[Start of Attachment]

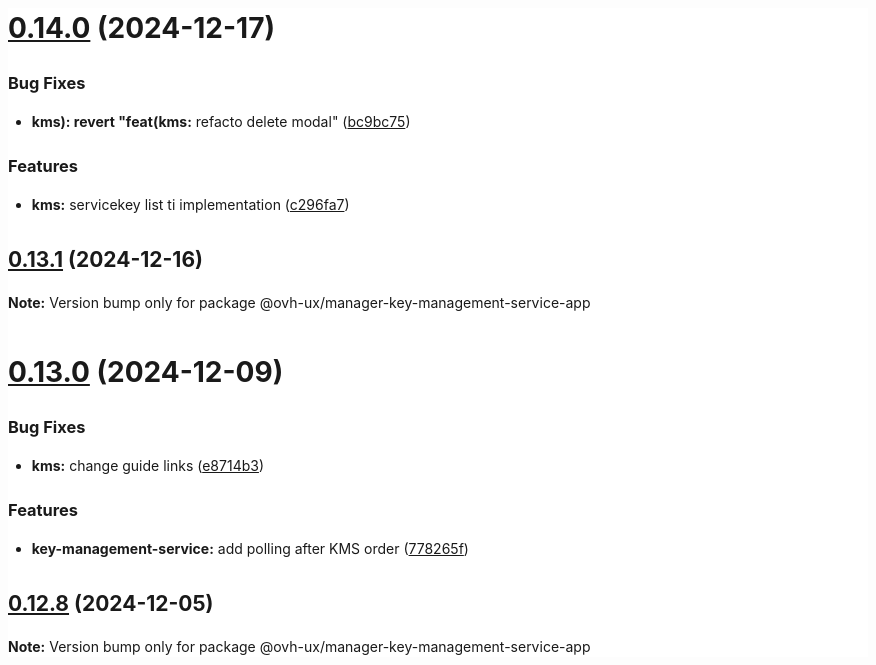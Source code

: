 # [0.14.0](https://github.com/ovh/manager/compare/@ovh-ux/manager-key-management-service-app@0.13.1...@ovh-ux/manager-key-management-service-app@0.14.0) (2024-12-17)


### Bug Fixes

* **kms): revert "feat(kms:** refacto delete modal" ([bc9bc75](https://github.com/ovh/manager/commit/bc9bc75deea305ef365d807db616f827de822044))


### Features

* **kms:** servicekey list ti implementation ([c296fa7](https://github.com/ovh/manager/commit/c296fa735925ca923fae84f08267c9f4d79333db))





## [0.13.1](https://github.com/ovh/manager/compare/@ovh-ux/manager-key-management-service-app@0.13.0...@ovh-ux/manager-key-management-service-app@0.13.1) (2024-12-16)

**Note:** Version bump only for package @ovh-ux/manager-key-management-service-app





# [0.13.0](https://github.com/ovh/manager/compare/@ovh-ux/manager-key-management-service-app@0.12.8...@ovh-ux/manager-key-management-service-app@0.13.0) (2024-12-09)


### Bug Fixes

* **kms:** change guide links ([e8714b3](https://github.com/ovh/manager/commit/e8714b36d5f8b4d0a018c1e94b67384ff79fe95c))


### Features

* **key-management-service:** add polling after KMS order ([778265f](https://github.com/ovh/manager/commit/778265fbad801ab4ecae80b1fc2853df6bc80a92))





## [0.12.8](https://github.com/ovh/manager/compare/@ovh-ux/manager-key-management-service-app@0.12.7...@ovh-ux/manager-key-management-service-app@0.12.8) (2024-12-05)

**Note:** Version bump only for package @ovh-ux/manager-key-management-service-app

[End of Attachment]

Your objective:
From the line containing "change guide links" down to the last line of the listing above, give every line again exactly, and add nothing.

Answer box:
* **kms:** change guide links ([e8714b3](https://github.com/ovh/manager/commit/e8714b36d5f8b4d0a018c1e94b67384ff79fe95c))


### Features

* **key-management-service:** add polling after KMS order ([778265f](https://github.com/ovh/manager/commit/778265fbad801ab4ecae80b1fc2853df6bc80a92))





## [0.12.8](https://github.com/ovh/manager/compare/@ovh-ux/manager-key-management-service-app@0.12.7...@ovh-ux/manager-key-management-service-app@0.12.8) (2024-12-05)

**Note:** Version bump only for package @ovh-ux/manager-key-management-service-app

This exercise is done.